## GIVEN DATA
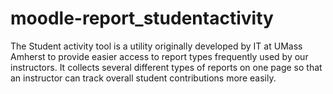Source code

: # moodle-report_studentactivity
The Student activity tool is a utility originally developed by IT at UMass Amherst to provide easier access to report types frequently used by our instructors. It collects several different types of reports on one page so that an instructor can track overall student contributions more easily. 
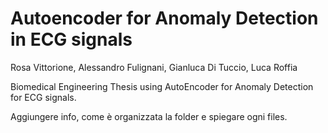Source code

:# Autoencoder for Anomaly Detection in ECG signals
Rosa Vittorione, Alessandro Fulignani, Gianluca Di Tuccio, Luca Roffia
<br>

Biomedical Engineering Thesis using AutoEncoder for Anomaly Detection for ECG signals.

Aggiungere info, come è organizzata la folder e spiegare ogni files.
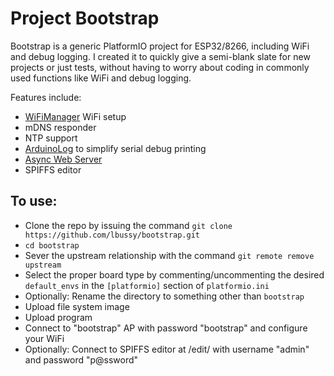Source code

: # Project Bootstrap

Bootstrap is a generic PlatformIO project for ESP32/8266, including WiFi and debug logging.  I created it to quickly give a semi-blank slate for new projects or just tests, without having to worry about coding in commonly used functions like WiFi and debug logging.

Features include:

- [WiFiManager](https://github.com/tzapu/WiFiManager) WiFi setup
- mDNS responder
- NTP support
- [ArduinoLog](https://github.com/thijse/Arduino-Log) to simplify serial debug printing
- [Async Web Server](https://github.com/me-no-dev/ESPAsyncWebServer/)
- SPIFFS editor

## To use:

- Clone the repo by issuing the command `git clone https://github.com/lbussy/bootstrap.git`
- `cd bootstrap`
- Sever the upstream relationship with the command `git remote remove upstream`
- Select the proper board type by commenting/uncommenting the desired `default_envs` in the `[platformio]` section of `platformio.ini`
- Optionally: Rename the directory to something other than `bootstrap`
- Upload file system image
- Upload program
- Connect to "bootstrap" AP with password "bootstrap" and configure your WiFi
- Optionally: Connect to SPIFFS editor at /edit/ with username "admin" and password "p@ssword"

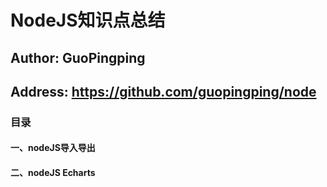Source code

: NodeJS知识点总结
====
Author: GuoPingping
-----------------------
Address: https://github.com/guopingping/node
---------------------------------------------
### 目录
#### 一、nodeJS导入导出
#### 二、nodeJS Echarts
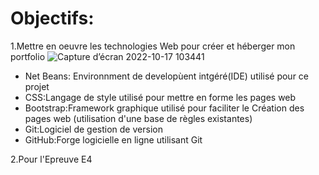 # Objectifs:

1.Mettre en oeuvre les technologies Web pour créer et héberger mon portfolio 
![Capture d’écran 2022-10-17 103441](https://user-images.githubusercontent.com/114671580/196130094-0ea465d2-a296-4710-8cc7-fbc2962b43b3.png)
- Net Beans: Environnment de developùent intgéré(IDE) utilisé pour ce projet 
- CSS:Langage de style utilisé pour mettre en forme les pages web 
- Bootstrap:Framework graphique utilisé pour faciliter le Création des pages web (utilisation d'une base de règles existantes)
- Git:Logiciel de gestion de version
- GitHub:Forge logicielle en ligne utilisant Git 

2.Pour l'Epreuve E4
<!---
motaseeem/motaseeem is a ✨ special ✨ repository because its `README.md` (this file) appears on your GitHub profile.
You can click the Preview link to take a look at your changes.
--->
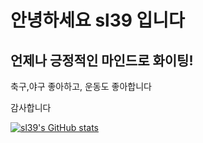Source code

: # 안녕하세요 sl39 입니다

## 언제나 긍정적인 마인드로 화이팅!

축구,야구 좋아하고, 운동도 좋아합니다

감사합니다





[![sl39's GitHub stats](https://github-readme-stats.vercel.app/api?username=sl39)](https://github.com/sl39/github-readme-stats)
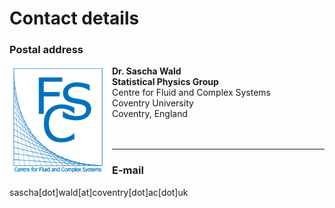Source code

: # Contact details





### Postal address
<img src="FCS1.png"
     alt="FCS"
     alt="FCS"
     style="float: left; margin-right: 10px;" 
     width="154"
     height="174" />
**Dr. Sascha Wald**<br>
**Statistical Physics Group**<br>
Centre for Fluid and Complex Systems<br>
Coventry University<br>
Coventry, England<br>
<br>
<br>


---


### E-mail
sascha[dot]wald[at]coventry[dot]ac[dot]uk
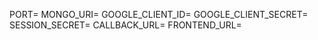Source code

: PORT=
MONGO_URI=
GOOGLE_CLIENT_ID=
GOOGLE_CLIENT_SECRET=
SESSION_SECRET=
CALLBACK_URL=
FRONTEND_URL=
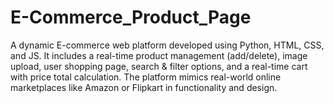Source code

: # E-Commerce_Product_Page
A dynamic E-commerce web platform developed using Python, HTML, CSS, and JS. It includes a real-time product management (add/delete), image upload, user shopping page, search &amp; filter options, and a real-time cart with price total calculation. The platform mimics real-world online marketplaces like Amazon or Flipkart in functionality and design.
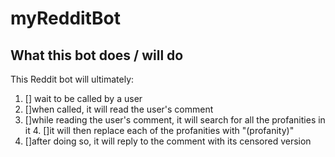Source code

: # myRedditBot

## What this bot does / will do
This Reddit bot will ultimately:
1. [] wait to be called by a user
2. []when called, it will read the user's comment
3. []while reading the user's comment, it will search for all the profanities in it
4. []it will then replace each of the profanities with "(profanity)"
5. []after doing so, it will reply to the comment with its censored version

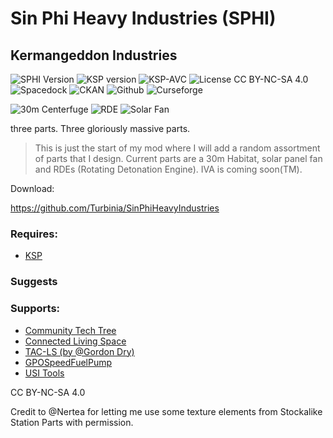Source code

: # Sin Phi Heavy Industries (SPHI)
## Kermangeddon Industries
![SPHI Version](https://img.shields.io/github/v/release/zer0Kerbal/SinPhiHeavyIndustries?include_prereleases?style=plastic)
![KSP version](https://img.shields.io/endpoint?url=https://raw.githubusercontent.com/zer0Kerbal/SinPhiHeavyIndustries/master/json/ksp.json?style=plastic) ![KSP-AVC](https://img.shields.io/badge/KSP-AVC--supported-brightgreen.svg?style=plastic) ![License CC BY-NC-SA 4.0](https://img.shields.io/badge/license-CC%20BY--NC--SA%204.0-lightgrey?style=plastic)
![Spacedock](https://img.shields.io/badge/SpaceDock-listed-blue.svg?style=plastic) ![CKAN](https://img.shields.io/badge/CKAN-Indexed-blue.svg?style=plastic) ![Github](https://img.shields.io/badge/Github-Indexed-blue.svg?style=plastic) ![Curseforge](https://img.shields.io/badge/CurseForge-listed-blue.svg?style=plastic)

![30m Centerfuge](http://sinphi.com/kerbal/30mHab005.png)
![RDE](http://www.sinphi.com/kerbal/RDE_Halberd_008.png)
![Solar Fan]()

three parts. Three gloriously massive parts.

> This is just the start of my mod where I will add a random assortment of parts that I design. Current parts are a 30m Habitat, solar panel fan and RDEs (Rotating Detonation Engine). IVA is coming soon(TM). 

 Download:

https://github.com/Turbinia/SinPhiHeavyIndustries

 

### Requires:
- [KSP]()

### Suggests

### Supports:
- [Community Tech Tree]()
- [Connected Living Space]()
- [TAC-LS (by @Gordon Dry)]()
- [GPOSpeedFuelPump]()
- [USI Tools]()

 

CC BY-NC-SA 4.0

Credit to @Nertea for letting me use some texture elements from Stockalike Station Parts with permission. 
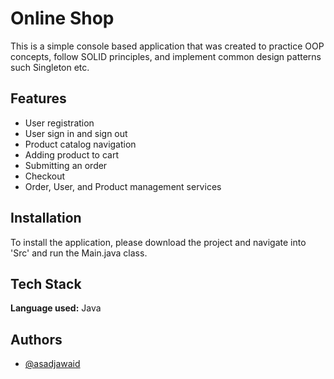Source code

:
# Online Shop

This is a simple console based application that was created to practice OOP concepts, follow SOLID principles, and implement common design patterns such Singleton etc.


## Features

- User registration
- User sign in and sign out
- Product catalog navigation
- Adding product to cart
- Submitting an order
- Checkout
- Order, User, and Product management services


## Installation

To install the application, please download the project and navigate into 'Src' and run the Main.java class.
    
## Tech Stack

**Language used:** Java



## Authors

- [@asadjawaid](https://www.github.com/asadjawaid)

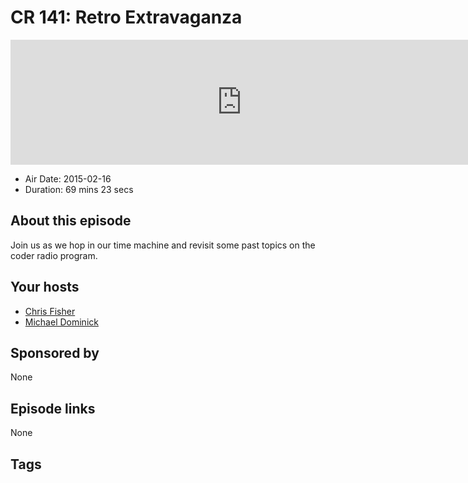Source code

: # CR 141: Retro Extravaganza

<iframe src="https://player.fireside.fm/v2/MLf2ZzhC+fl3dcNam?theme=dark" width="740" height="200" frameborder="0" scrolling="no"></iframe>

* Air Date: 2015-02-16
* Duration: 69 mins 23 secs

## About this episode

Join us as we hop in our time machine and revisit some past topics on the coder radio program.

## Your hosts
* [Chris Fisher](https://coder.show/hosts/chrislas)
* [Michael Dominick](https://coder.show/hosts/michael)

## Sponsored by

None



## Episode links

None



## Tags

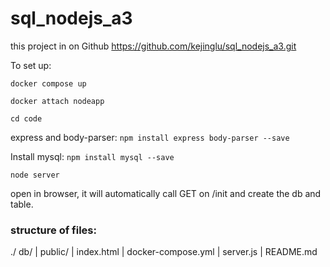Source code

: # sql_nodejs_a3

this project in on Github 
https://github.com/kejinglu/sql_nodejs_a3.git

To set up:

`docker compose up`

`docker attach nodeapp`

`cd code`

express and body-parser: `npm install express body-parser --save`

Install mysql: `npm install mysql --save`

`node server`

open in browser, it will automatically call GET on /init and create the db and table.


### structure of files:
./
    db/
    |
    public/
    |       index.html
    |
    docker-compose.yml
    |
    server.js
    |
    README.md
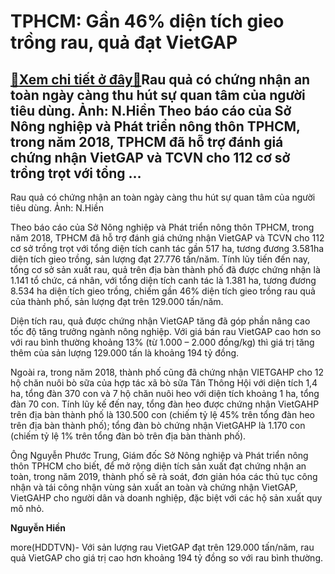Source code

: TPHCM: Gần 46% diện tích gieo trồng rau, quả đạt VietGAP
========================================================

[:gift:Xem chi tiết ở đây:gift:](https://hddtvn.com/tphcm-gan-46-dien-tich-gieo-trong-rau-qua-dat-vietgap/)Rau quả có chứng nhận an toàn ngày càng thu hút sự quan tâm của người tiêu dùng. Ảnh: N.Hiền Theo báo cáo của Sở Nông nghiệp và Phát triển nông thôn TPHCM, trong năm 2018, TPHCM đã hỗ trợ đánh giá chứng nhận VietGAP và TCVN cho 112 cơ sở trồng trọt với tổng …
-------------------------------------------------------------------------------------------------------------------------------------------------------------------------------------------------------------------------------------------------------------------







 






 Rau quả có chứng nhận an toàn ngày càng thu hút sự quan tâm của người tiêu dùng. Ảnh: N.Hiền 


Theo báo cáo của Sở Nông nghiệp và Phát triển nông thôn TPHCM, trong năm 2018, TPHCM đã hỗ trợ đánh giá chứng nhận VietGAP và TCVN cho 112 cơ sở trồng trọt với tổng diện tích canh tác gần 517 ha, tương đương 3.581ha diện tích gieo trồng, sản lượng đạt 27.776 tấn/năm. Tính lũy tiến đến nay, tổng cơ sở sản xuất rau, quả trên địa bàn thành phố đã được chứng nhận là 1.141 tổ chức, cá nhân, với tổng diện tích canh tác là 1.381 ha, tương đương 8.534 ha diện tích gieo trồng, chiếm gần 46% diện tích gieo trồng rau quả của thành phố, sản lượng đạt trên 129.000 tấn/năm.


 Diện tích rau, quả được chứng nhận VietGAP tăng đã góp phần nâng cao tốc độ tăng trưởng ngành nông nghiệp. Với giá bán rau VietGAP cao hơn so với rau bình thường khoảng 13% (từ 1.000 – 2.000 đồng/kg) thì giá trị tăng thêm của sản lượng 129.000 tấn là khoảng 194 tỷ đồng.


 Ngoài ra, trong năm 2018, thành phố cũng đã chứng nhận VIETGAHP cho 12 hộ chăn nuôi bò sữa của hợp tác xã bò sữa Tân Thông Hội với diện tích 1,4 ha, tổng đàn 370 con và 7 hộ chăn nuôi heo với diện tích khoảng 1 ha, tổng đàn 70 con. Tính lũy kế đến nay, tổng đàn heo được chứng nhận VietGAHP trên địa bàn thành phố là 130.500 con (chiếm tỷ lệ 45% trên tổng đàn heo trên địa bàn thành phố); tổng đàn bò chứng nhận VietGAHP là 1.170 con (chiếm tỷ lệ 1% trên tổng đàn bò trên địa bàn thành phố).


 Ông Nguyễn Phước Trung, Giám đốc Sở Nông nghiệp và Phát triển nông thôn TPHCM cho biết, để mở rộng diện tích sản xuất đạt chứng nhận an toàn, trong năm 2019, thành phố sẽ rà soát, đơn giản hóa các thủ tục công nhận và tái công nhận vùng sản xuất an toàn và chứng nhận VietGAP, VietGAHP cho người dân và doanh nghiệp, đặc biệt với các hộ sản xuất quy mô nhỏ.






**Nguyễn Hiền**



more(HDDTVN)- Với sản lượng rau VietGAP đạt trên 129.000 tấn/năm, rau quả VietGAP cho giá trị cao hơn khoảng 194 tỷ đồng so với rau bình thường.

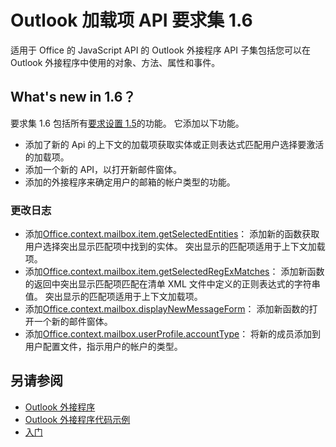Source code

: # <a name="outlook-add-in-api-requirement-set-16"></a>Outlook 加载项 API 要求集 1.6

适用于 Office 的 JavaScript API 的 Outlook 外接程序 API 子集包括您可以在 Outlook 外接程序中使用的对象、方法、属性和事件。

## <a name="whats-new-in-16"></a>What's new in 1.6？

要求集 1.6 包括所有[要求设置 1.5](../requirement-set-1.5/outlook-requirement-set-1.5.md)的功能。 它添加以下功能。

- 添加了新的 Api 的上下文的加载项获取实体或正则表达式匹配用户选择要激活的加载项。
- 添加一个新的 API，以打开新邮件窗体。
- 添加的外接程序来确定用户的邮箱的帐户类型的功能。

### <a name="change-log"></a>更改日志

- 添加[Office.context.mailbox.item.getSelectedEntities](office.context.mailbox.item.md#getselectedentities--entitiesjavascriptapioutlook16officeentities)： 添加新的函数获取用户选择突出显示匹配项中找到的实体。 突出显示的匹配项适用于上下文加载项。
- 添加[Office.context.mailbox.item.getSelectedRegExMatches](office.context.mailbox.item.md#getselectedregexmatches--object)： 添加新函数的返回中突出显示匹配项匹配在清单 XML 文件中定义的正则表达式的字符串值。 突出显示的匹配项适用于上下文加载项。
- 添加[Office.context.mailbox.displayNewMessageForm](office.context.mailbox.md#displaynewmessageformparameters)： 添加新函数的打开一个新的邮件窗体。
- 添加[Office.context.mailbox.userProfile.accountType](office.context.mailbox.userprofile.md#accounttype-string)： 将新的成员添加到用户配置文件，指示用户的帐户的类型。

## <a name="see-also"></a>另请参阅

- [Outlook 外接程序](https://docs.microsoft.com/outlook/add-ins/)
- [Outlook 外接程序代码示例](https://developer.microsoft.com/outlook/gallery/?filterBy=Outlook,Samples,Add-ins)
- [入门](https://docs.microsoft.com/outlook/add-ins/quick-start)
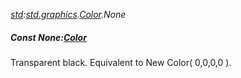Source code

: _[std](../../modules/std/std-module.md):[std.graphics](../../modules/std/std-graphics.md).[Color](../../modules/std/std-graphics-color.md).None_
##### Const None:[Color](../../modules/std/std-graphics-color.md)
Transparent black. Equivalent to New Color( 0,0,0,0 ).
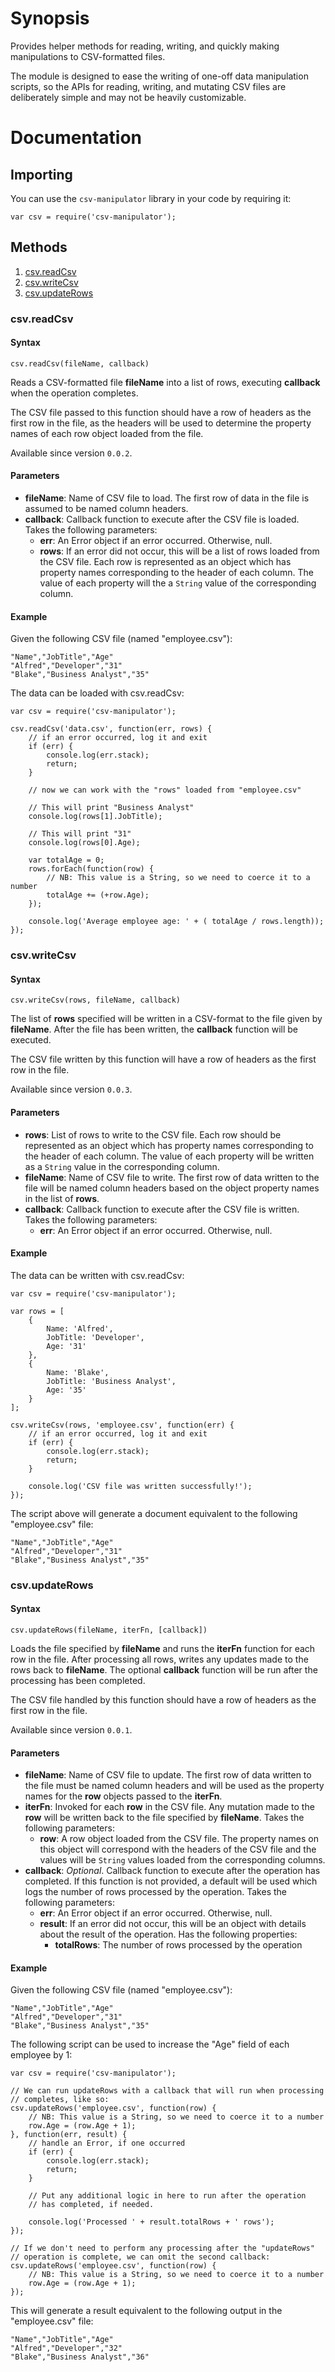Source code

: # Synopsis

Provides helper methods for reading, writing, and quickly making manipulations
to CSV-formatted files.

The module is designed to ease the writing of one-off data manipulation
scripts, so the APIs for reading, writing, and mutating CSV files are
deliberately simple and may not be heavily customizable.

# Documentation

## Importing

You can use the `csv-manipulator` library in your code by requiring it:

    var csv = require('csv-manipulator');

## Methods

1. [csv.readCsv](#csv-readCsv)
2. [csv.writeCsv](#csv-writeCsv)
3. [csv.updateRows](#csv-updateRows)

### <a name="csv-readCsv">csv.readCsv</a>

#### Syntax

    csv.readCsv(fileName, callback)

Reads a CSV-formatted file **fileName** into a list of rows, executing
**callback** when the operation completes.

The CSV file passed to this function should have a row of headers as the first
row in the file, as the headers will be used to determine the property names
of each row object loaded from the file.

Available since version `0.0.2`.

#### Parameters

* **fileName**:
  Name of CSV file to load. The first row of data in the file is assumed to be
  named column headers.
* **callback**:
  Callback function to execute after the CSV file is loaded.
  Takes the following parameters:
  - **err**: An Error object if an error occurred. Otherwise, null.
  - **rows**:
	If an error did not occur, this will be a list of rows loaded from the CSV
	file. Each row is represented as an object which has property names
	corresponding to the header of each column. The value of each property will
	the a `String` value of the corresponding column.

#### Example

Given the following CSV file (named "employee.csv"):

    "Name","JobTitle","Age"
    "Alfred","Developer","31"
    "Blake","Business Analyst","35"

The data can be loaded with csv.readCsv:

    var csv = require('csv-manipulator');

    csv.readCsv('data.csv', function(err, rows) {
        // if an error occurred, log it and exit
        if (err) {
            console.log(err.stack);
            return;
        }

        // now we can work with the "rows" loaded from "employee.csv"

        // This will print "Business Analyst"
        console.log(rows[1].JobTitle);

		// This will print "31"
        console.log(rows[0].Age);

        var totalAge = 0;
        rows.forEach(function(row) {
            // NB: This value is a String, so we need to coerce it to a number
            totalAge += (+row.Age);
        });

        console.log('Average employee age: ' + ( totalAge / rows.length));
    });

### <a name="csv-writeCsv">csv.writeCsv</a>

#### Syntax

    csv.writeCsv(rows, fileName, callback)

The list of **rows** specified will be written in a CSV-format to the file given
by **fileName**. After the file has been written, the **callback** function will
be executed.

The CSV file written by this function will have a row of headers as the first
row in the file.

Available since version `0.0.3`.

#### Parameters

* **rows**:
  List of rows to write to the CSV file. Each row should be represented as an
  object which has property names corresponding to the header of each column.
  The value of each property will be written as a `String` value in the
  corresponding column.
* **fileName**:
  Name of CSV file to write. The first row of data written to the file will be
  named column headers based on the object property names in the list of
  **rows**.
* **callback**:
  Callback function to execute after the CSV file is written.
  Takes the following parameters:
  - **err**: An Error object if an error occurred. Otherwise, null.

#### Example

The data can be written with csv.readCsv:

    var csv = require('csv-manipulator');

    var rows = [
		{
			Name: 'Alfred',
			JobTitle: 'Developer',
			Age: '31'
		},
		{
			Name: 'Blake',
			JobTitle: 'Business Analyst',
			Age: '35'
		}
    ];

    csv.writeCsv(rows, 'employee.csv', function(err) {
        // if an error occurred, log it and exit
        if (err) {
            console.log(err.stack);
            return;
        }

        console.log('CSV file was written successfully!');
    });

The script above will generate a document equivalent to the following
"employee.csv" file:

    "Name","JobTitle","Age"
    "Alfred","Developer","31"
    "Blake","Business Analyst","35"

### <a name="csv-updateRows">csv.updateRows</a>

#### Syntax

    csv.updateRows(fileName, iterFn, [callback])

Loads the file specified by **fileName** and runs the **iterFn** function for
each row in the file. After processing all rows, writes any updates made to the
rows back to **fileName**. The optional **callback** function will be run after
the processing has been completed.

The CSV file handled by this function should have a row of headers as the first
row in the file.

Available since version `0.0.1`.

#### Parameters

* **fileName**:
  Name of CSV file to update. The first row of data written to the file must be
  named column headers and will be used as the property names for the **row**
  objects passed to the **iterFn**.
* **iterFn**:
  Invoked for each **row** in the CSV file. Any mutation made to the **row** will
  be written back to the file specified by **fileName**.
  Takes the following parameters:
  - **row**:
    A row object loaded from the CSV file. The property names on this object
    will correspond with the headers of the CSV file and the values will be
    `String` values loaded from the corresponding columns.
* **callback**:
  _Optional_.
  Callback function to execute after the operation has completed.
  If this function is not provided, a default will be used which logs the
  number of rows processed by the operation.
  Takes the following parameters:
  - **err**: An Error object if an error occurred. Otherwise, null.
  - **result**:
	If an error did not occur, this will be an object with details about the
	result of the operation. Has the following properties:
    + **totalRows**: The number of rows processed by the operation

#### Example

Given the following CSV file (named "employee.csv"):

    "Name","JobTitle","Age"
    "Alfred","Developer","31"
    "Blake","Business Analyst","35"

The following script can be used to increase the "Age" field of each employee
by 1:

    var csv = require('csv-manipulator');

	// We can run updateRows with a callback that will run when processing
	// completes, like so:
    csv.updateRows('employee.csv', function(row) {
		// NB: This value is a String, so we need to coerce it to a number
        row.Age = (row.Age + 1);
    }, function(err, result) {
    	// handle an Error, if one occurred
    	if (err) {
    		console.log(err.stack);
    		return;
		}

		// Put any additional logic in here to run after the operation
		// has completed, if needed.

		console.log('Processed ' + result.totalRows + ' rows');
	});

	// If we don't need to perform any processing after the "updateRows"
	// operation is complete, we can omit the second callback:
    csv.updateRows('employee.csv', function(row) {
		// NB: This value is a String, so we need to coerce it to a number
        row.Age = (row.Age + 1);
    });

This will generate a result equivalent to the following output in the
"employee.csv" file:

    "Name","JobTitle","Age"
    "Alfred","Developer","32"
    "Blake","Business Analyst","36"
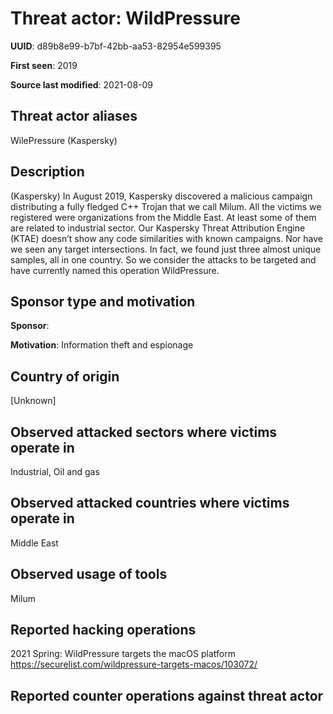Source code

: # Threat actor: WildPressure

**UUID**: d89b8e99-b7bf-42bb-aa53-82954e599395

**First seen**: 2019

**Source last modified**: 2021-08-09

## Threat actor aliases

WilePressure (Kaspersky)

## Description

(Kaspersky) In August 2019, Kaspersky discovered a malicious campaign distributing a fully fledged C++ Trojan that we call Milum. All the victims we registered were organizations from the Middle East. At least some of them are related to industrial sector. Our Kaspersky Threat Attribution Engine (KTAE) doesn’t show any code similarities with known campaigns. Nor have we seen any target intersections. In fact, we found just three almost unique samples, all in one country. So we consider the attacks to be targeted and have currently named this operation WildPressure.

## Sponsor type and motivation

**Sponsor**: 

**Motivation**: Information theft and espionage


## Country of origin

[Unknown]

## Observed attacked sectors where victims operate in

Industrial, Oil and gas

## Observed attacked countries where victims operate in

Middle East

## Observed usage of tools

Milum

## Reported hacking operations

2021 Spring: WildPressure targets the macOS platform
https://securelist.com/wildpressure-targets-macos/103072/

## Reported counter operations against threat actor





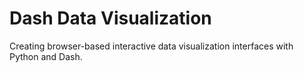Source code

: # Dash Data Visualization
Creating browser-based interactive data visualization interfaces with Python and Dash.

## WHAT IS REQUIRED
Please repeat, exactly as written, the lines in the records above, starting with the one that has "### Suggests" and going on through the one that has "## About this episode". Pictures are to be left out.

## WRITTEN ANSWER
### Suggests

### Supports:
- [Community Tech Tree]()
- [Connected Living Space]()
- [TAC-LS (by @Gordon Dry)]()
- [GPOSpeedFuelPump]()
- [USI Tools]()

 

CC BY-NC-SA 4.0

Credit to @Nertea for letting me use some texture elements from Stockalike Station Parts with permission. 
Source code

:
# Online Shop

This is a simple console based application that was created to practice OOP concepts, follow SOLID principles, and implement common design patterns such Singleton etc.


## Features

- User registration
- User sign in and sign out
- Product catalog navigation
- Adding product to cart
- Submitting an order
- Checkout
- Order, User, and Product management services


## Installation

To install the application, please download the project and navigate into 'Src' and run the Main.java class.
    
## Tech Stack

**Language used:** Java



## Authors

- [@asadjawaid](https://www.github.com/asadjawaid)

Source code

: # CR 141: Retro Extravaganza

<iframe src="https://player.fireside.fm/v2/MLf2ZzhC+fl3dcNam?theme=dark" width="740" height="200" frameborder="0" scrolling="no"></iframe>

* Air Date: 2015-02-16
* Duration: 69 mins 23 secs

## About this episode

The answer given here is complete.